Mit diesem Bild aus der Überwachungskamera einer Bank fahndete die Polizei nach Beata V. Foto: Polizei

Prozess gegen Entführer-Duo

München - Ein Pärchen aus Ungarn soll drei Frauen überfallen haben - darunter auch eine Münchnerin, die sie von einem Parkplatz verschleppten. Ab 9. Januar steht das Duo vor dem Landgericht.

Die Räuber schlugen ihre Opfer brutal und fesselten sie. Auf Parkplätzen in Österreich und Deutschland soll ein ungarisches Pärchen drei Frauen überfallen und ausgeraubt haben - in München entführten sie ihr Opfer sogar. Im Januar müssen sich die beiden nun vor dem Landgericht München verantworten. Wie die Justizpressestelle am Mittwoch berichtete, sind vom 9. bis 23. Januar sechs Verhandlungstage geplant.
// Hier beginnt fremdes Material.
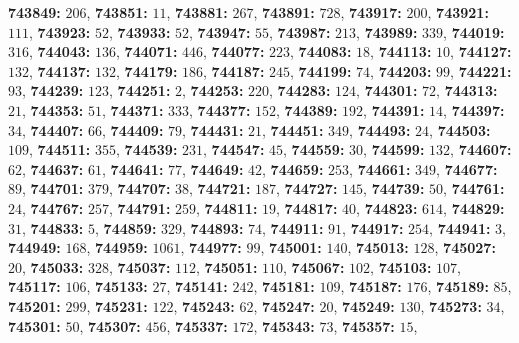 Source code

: \textsf{\bfseries 743849:} $206$, \textsf{\bfseries 743851:} $11$, \textsf{\bfseries 743881:} $267$, \textsf{\bfseries 743891:} $728$, \textsf{\bfseries 743917:} $200$, \textsf{\bfseries 743921:} $111$, \textsf{\bfseries 743923:} $52$, \textsf{\bfseries 743933:} $52$, \textsf{\bfseries 743947:} $55$, \textsf{\bfseries 743987:} $213$, \textsf{\bfseries 743989:} $339$, \textsf{\bfseries 744019:} $316$, \textsf{\bfseries 744043:} $136$, \textsf{\bfseries 744071:} $446$, \textsf{\bfseries 744077:} $223$, \textsf{\bfseries 744083:} $18$, \textsf{\bfseries 744113:} $10$, \textsf{\bfseries 744127:} $132$, \textsf{\bfseries 744137:} $132$, \textsf{\bfseries 744179:} $186$, \textsf{\bfseries 744187:} $245$, \textsf{\bfseries 744199:} $74$, \textsf{\bfseries 744203:} $99$, \textsf{\bfseries 744221:} $93$, \textsf{\bfseries 744239:} $123$, \textsf{\bfseries 744251:} $2$, \textsf{\bfseries 744253:} $220$, \textsf{\bfseries 744283:} $124$, \textsf{\bfseries 744301:} $72$, \textsf{\bfseries 744313:} $21$, \textsf{\bfseries 744353:} $51$, \textsf{\bfseries 744371:} $333$, \textsf{\bfseries 744377:} $152$, \textsf{\bfseries 744389:} $192$, \textsf{\bfseries 744391:} $14$, \textsf{\bfseries 744397:} $34$, \textsf{\bfseries 744407:} $66$, \textsf{\bfseries 744409:} $79$, \textsf{\bfseries 744431:} $21$, \textsf{\bfseries 744451:} $349$, \textsf{\bfseries 744493:} $24$, \textsf{\bfseries 744503:} $109$, \textsf{\bfseries 744511:} $355$, \textsf{\bfseries 744539:} $231$, \textsf{\bfseries 744547:} $45$, \textsf{\bfseries 744559:} $30$, \textsf{\bfseries 744599:} $132$, \textsf{\bfseries 744607:} $62$, \textsf{\bfseries 744637:} $61$, \textsf{\bfseries 744641:} $77$, \textsf{\bfseries 744649:} $42$, \textsf{\bfseries 744659:} $253$, \textsf{\bfseries 744661:} $349$, \textsf{\bfseries 744677:} $89$, \textsf{\bfseries 744701:} $379$, \textsf{\bfseries 744707:} $38$, \textsf{\bfseries 744721:} $187$, \textsf{\bfseries 744727:} $145$, \textsf{\bfseries 744739:} $50$, \textsf{\bfseries 744761:} $24$, \textsf{\bfseries 744767:} $257$, \textsf{\bfseries 744791:} $259$, \textsf{\bfseries 744811:} $19$, \textsf{\bfseries 744817:} $40$, \textsf{\bfseries 744823:} $614$, \textsf{\bfseries 744829:} $31$, \textsf{\bfseries 744833:} $5$, \textsf{\bfseries 744859:} $329$, \textsf{\bfseries 744893:} $74$, \textsf{\bfseries 744911:} $91$, \textsf{\bfseries 744917:} $254$, \textsf{\bfseries 744941:} $3$, \textsf{\bfseries 744949:} $168$, \textsf{\bfseries 744959:} $1061$, \textsf{\bfseries 744977:} $99$, \textsf{\bfseries 745001:} $140$, \textsf{\bfseries 745013:} $128$, \textsf{\bfseries 745027:} $20$, \textsf{\bfseries 745033:} $328$, \textsf{\bfseries 745037:} $112$, \textsf{\bfseries 745051:} $110$, \textsf{\bfseries 745067:} $102$, \textsf{\bfseries 745103:} $107$, \textsf{\bfseries 745117:} $106$, \textsf{\bfseries 745133:} $27$, \textsf{\bfseries 745141:} $242$, \textsf{\bfseries 745181:} $109$, \textsf{\bfseries 745187:} $176$, \textsf{\bfseries 745189:} $85$, \textsf{\bfseries 745201:} $299$, \textsf{\bfseries 745231:} $122$, \textsf{\bfseries 745243:} $62$, \textsf{\bfseries 745247:} $20$, \textsf{\bfseries 745249:} $130$, \textsf{\bfseries 745273:} $34$, \textsf{\bfseries 745301:} $50$, \textsf{\bfseries 745307:} $456$, \textsf{\bfseries 745337:} $172$, \textsf{\bfseries 745343:} $73$, \textsf{\bfseries 745357:} $15$, 
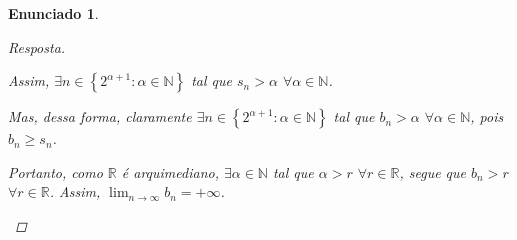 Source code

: \documentclass[a4paper,twoside,11pt]{article}
\newtheorem*{enunciado}{Enunciado}
\begin{document}
\begin{enunciado}
\begin{proof}[Resposta]
\begin{enumerate}[label=(\alph*)]
            Assim, $\exists n \in \left\{2^{\alpha+1} : \alpha \in \mathbb{N}\right\}$
            tal que $s_n > \alpha$ $\forall \alpha \in \mathbb{N}$.

            Mas, dessa forma, claramente $\exists n \in \left\{2^{\alpha+1} : \alpha \in \mathbb{N}\right\}$
            tal que $b_n > \alpha$ $\forall \alpha \in \mathbb{N}$, pois $b_n \geq s_n$.

            Portanto, como $\mathbb{R}$ é arquimediano, 
            $\exists \alpha \in \mathbb{N}$ tal que
            $\alpha > r$ $\forall r \in \mathbb{R}$, segue que
            $b_n > r$ $\forall r \in \mathbb{R}$. Assim,
            $\lim_{n \rightarrow \infty} b_n = +\infty$.
        \end{enumerate}
    \end{proof}
\end{enunciado}
\end{document}

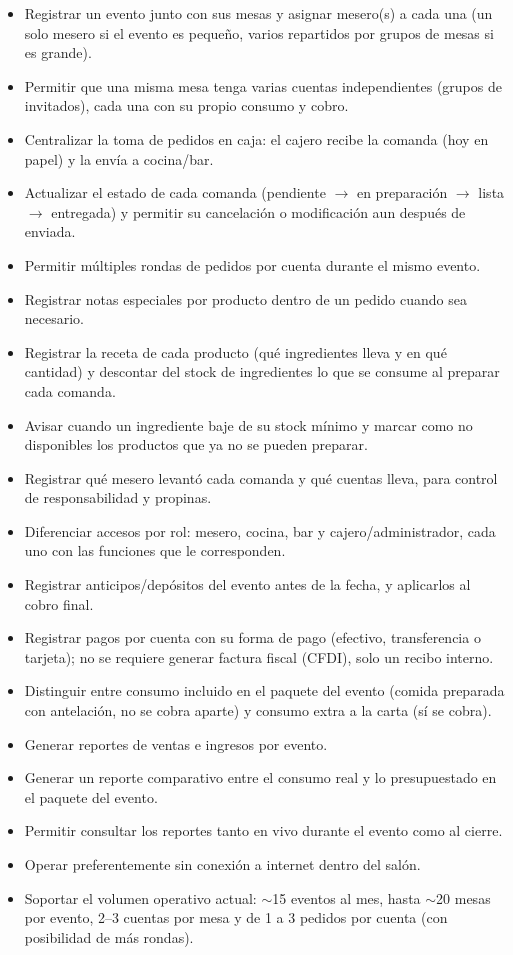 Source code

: \begin{itemize}
    \item Registrar un evento junto con sus mesas y asignar mesero(s) a cada una (un solo mesero si el evento es pequeño, varios repartidos por grupos de mesas si es grande).
    \item Permitir que una misma mesa tenga varias cuentas independientes (grupos de invitados), cada una con su propio consumo y cobro.
    \item Centralizar la toma de pedidos en caja: el cajero recibe la comanda (hoy en papel) y la envía a cocina/bar.
    \item Actualizar el estado de cada comanda (pendiente $\rightarrow$ en preparación $\rightarrow$ lista $\rightarrow$ entregada) y permitir su cancelación o modificación aun después de enviada.
    \item Permitir múltiples rondas de pedidos por cuenta durante el mismo evento.
    \item Registrar notas especiales por producto dentro de un pedido cuando sea necesario.
    \item Registrar la receta de cada producto (qué ingredientes lleva y en qué cantidad) y descontar del stock de ingredientes lo que se consume al preparar cada comanda.
    \item Avisar cuando un ingrediente baje de su stock mínimo y marcar como no disponibles los productos que ya no se pueden preparar.
    \item Registrar qué mesero levantó cada comanda y qué cuentas lleva, para control de responsabilidad y propinas.
    \item Diferenciar accesos por rol: mesero, cocina, bar y cajero/administrador, cada uno con las funciones que le corresponden.
    \item Registrar anticipos/depósitos del evento antes de la fecha, y aplicarlos al cobro final.
    \item Registrar pagos por cuenta con su forma de pago (efectivo, transferencia o tarjeta); no se requiere generar factura fiscal (CFDI), solo un recibo interno.
    \item Distinguir entre consumo incluido en el paquete del evento (comida preparada con antelación, no se cobra aparte) y consumo extra a la carta (sí se cobra).
    \item Generar reportes de ventas e ingresos por evento.
    \item Generar un reporte comparativo entre el consumo real y lo presupuestado en el paquete del evento.
    \item Permitir consultar los reportes tanto en vivo durante el evento como al cierre.
    \item Operar preferentemente sin conexión a internet dentro del salón.
    \item Soportar el volumen operativo actual: $\sim$15 eventos al mes, hasta $\sim$20 mesas por evento, 2--3 cuentas por mesa y de 1 a 3 pedidos por cuenta (con posibilidad de más rondas).
\end{itemize}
Der 37-jährige Richard H. und seine 27 Jahre alte Lebensgefährtin Beata V. sind wegen erpresserischen Menschenraubs und weiterer Taten angeklagt. Ihnen drohen bis zu 15 Jahre Gefängnis. Das Duo soll in Frankfurt am Main, Wien und München Autofahrerinnen überfallen haben. Laut Anklage zwangen sie ihre Opfer auf Parkplätzen beziehungsweise in einem Parkhaus mit Todesdrohungen und teils heftigen Schlägen, ihnen Geld, Schmuck, Handys und Bankkarten zu geben. Die Angeklagten haben über ihre Anwälte die Vorwürfe im Wesentlichen eingeräumt. In dem Prozess sollen 30 Zeugen und 11 Gutachter gehört werden.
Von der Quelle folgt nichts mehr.